(Dataset excerpts)
+ + + +

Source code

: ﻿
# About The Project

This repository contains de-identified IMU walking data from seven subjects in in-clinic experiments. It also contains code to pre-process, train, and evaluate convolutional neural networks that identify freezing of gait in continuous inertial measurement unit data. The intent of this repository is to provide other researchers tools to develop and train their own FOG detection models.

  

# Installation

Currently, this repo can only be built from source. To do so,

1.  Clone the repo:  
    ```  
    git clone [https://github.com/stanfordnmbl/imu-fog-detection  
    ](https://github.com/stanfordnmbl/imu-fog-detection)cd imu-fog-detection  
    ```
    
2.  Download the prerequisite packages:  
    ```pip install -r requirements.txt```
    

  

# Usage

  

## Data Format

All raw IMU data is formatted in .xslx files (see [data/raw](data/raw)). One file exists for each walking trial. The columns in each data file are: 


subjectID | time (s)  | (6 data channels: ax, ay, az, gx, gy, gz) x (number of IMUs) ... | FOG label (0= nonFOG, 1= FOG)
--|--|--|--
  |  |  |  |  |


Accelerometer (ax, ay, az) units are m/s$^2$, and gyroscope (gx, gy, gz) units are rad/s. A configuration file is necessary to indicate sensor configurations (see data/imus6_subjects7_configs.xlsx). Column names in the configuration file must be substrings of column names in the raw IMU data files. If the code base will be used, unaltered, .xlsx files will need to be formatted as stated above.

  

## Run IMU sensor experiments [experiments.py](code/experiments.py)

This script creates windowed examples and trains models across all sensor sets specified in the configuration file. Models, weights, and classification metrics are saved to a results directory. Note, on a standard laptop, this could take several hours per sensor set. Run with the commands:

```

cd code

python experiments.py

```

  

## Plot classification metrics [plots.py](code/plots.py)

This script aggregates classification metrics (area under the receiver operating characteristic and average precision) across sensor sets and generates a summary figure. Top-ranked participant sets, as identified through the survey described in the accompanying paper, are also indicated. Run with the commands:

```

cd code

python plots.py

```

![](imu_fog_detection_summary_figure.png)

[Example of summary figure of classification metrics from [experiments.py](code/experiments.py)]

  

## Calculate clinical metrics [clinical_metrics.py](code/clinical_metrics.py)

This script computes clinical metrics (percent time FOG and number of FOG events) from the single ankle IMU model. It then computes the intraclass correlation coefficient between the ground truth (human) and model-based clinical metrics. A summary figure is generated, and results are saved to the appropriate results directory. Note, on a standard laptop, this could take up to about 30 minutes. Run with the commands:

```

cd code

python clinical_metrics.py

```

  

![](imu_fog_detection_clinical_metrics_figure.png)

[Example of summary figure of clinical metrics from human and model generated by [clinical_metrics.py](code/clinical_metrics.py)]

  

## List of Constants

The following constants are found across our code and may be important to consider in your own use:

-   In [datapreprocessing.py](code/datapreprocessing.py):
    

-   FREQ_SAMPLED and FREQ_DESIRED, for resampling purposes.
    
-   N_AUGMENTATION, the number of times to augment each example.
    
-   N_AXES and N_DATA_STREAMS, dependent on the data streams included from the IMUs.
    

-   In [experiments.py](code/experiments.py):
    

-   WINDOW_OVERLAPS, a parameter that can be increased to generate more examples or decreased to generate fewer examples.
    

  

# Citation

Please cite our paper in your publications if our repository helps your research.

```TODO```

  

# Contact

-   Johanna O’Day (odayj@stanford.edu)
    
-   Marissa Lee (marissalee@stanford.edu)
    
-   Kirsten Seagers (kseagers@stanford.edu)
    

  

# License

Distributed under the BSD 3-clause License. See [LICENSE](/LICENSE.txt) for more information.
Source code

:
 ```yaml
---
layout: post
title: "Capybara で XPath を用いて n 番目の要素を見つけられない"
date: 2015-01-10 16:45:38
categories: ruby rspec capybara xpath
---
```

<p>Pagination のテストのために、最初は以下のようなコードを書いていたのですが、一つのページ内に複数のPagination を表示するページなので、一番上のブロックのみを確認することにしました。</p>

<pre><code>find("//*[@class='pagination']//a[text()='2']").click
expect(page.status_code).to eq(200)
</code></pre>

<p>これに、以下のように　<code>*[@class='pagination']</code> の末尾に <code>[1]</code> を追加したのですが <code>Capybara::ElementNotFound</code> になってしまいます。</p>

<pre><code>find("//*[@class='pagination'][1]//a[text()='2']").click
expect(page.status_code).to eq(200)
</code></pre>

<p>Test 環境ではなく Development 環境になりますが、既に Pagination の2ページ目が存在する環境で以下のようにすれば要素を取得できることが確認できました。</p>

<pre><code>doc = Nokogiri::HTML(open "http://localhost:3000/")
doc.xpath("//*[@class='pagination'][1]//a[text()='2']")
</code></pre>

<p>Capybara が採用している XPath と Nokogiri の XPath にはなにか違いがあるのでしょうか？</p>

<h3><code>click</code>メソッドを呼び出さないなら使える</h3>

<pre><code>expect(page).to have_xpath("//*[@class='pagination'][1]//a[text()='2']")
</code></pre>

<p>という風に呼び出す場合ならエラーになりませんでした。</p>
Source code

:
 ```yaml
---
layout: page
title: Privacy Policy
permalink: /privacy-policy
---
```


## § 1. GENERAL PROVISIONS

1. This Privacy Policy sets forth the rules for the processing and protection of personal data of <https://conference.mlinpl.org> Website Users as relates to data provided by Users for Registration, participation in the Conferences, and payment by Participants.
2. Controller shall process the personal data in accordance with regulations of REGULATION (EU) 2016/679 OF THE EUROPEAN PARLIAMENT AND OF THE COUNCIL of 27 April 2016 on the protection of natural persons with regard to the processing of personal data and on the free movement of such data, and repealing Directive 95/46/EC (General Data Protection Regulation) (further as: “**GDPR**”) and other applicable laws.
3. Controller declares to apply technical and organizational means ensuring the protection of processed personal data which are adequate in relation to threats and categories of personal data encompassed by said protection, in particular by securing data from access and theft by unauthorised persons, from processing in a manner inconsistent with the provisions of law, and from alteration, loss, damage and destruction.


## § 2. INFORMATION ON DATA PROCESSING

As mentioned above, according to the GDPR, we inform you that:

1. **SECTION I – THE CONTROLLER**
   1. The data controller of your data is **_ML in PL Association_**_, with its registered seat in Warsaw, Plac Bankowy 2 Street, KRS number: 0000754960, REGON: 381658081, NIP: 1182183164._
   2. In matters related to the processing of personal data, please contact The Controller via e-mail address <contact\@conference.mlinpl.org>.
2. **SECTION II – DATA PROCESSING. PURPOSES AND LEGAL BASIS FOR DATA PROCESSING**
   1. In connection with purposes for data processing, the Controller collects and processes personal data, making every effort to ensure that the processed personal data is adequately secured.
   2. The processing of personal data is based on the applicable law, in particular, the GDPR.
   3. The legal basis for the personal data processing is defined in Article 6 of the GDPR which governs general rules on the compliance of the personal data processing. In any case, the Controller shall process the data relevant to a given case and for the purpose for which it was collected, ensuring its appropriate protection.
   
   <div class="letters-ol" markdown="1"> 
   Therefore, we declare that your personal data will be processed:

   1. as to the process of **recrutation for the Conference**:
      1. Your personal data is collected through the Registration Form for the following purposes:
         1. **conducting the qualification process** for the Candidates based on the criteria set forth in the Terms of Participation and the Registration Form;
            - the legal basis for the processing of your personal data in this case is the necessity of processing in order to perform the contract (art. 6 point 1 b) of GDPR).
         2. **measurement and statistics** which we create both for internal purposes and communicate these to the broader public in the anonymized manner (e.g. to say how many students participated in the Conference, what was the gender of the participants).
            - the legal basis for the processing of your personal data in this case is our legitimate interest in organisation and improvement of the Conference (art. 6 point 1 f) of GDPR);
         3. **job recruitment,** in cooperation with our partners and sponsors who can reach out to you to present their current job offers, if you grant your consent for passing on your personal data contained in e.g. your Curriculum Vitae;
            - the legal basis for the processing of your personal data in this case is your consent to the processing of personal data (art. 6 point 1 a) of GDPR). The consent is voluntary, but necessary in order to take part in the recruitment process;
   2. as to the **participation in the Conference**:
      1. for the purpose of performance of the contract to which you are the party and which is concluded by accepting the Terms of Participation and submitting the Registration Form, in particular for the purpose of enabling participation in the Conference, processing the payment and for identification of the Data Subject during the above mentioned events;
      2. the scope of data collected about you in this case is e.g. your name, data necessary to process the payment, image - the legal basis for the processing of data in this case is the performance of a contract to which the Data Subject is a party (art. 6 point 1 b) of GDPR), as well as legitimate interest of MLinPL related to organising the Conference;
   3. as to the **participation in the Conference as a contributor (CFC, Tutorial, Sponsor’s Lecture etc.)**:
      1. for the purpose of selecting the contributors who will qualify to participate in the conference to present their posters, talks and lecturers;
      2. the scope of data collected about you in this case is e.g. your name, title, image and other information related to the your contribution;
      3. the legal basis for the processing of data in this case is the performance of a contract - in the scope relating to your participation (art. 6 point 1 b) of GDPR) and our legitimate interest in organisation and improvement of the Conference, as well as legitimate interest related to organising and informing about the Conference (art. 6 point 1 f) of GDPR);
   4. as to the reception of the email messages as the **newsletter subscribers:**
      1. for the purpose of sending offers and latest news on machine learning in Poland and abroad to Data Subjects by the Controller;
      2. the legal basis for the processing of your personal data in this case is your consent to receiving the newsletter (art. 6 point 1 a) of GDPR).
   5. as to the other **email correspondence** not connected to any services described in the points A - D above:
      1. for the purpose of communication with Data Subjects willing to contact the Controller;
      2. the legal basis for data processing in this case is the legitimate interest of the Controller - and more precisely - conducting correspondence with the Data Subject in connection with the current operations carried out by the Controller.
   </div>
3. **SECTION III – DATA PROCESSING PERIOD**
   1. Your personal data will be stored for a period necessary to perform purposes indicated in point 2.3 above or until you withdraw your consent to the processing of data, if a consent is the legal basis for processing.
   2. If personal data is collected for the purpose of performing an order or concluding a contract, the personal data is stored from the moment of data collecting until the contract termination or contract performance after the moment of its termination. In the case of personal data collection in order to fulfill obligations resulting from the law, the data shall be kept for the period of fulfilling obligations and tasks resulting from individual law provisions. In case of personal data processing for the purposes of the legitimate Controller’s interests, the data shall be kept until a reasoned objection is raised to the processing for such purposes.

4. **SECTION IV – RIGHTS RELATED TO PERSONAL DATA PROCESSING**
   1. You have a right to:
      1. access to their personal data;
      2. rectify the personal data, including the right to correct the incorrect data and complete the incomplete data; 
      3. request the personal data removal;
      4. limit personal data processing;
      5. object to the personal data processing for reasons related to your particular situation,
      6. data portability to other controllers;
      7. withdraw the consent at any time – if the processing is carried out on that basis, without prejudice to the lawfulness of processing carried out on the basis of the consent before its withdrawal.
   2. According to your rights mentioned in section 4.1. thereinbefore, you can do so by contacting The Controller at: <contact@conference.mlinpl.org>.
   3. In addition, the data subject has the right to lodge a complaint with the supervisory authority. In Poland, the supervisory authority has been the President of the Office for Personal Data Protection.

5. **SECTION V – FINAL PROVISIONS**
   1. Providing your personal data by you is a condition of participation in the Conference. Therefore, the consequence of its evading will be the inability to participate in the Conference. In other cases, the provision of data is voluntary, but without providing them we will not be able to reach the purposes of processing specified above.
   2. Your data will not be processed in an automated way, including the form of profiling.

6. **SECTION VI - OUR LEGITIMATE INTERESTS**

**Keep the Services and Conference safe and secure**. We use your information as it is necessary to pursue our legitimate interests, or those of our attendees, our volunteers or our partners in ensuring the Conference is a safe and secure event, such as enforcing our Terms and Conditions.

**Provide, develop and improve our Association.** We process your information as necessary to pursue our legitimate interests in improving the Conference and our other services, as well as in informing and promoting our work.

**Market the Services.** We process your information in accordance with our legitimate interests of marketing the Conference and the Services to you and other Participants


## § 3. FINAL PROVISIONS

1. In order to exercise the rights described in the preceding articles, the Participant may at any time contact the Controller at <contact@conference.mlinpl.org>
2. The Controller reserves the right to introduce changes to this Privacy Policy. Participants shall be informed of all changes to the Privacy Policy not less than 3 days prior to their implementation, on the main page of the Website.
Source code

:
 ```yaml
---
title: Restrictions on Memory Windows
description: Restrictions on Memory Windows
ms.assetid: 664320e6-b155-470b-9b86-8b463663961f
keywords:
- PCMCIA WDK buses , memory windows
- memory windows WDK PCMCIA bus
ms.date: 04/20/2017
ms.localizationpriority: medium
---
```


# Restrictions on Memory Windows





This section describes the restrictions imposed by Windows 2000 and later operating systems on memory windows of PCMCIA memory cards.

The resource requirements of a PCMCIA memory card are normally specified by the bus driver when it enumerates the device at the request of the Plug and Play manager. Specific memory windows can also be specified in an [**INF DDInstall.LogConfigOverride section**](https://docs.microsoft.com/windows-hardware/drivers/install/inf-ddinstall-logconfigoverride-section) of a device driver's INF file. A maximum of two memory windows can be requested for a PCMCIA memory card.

+ + + +

◆ **TASK TO CARRY OUT**
Search the records line by line for the word "based" and copy every line where it appears.

◆ **WRITTEN ANSWER**
This script computes clinical metrics (percent time FOG and number of FOG events) from the single ankle IMU model. It then computes the intraclass correlation coefficient between the ground truth (human) and model-based clinical metrics. A summary figure is generated, and results are saved to the appropriate results directory. Note, on a standard laptop, this could take up to about 30 minutes. Run with the commands:
   2. The processing of personal data is based on the applicable law, in particular, the GDPR.
         1. **conducting the qualification process** for the Candidates based on the criteria set forth in the Terms of Participation and the Registration Form;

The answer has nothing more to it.